Таким образом, эта реформа отличалась половинчатостью, не доходя даже до тех уровней применения рыночных отношений, которые были характерны для Югославии с конца 50-х годов и Венгрии с 1968 года. Но главным ее пороком была принципиальная бесперспективность. Уже югославский особый путь показал, что соединение плановых и рыночных начал может давать серьезный экономический эффект. То же самое показал позднее и китайский опыт. Успехи Венгрии были далеко не столь впечатляющи. Однако, если нас заботит не только темп экономического роста, но и развитие социалистических производственных отношений, то одним только поиском баланса между плановыми и рыночными началами проблема не решается. Именно в Югославии пытались выйти за рамки дихотомии «план или рынок», предприняв определенные шаги по развитию принципов производственного самоуправления. Однако эти шаги оказались достаточно ограниченными и в любом, случае не выходили за рамки отдельных предприятий (по тогдашней югославской терминологии — организаций объединенного труда, ООТ).
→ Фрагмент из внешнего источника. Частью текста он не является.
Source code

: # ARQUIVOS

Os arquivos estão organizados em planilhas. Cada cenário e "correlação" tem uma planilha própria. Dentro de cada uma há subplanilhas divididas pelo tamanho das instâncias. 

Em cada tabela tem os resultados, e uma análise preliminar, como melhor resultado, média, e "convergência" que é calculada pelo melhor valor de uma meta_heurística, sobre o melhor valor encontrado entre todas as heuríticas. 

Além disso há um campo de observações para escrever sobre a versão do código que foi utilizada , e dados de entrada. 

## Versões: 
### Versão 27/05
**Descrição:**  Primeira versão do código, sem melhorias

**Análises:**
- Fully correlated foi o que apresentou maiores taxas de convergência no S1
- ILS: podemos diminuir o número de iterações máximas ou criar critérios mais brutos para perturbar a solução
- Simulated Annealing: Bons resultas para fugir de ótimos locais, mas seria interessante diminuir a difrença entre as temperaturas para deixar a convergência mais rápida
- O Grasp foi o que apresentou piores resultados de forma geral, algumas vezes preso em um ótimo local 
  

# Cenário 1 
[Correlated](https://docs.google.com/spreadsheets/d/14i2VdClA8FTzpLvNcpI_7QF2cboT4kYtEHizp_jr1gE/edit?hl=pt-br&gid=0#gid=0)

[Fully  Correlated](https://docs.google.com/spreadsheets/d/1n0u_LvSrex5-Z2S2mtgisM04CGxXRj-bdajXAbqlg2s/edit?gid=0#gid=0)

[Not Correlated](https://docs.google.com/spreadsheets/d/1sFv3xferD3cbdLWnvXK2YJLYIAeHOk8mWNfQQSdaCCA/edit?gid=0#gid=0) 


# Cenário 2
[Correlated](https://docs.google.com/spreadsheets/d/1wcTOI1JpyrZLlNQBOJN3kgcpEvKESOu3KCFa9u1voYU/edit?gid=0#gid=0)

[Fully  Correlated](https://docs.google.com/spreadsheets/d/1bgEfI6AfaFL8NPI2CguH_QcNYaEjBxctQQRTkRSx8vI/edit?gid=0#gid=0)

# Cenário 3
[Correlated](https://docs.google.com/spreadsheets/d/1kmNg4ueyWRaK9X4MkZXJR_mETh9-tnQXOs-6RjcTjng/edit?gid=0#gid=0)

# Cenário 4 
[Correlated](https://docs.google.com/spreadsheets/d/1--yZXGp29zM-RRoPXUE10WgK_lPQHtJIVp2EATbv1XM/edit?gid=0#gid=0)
Ни венгерские реформы, ни наша реформа 1965 года нисколько не касались участия работников в делах организации производства. Они дали лишь некоторый временный экономический эффект, но к прогрессу социалистических производственных отношений или к достижению целей, поставленных в третьей программе КПСС, никакого отношения не имели.
Гораздо более далеко идущие китайские реформы помогли КНР добиться впечатляющих экономических успехов. Но их вклад в построение «социализма с китайской спецификой» состоит лишь в том, что получила развитие материально-техническая база производства, что создает дополнительные предпосылки для формирования в перспективе социалистических производственных отношений — однако само по себе современное китайское экономическое развитие движением к социализму не является.
Не всякий экономический рост может рассматриваться как ведущий нас к общественному прогрессу, или, тем более, к прогрессу социалистических общественных отношений. К нему ведут такие сдвиги в материальной основе производства (т. е. в производительных силах), которые способствуют укреплению социального равенства, преодолению оснований для классовых различий, и созданию условий свободного всестороннего развития человека. Как же с этим обстояло дело в СССР 60-х — 70-х годов XX века?
Советская экономика была не только далека от преодоления противоположности между физическим и умственным трудом. Она не обеспечивала сколько-нибудь серьезных успехов даже в изживании ручного неквалифицированного труда. Например, автоматические линии составляли в конце 70-х годов всего лишь 6% от общего объема оборудования, при этом ручным и малоквалифицированном трудом было занято более половины всех работников материального производства (50 млн человек)8. В то же время средний уровень образования рабочих к началу 80-х гг.-достиг 9 лет обучения.
Попытки снова испробовать известные по 30-м и началу 50-х годов XX века формы, позволявшие расширить экономическую самостоятельность микроколлективов (бригад, звеньев) и усилить материальную заинтересованность занятых в них работников, не получили широкого распространения. И безнарядные звенья в сельском хозяйстве, и бригадный хозрасчет в промышленности и строительстве давали хорошие результаты, но их распространение натыкалось на нежелание руководителей расставаться с привычными административно-командными методами управления, и считаться при принятии хозяйственных решений с интересами трудовых коллективов.
Движение за коммунистический труд, первоначальные шаги которого были во многом окрашены в искренний энтузиазм, в желание своими руками приблизить наступление светлого будущего, вскоре окончательно выродилось в казенный формализм. По данным ВЦСПС на 1 января 1972, в движении за коммунистическое отношение к труду (по индивидуальным социалистическим обязательствам) участвовало 42 462 тыс. человек (50,3% работающих). 19,6 млн человек удостоены звания ударника коммунистического труда (46,2% общего числа участников движения за коммунистическое отношение к труду)9. Такой широчайший охват, явно не соответствующий наличию реальных ростков коммунистического отношения к труду, свидетельствовал о практически полной бюрократизации этого начинания, превращении его в игру идеологическими символами, лицемерный характер которой был ясен всем ее участникам.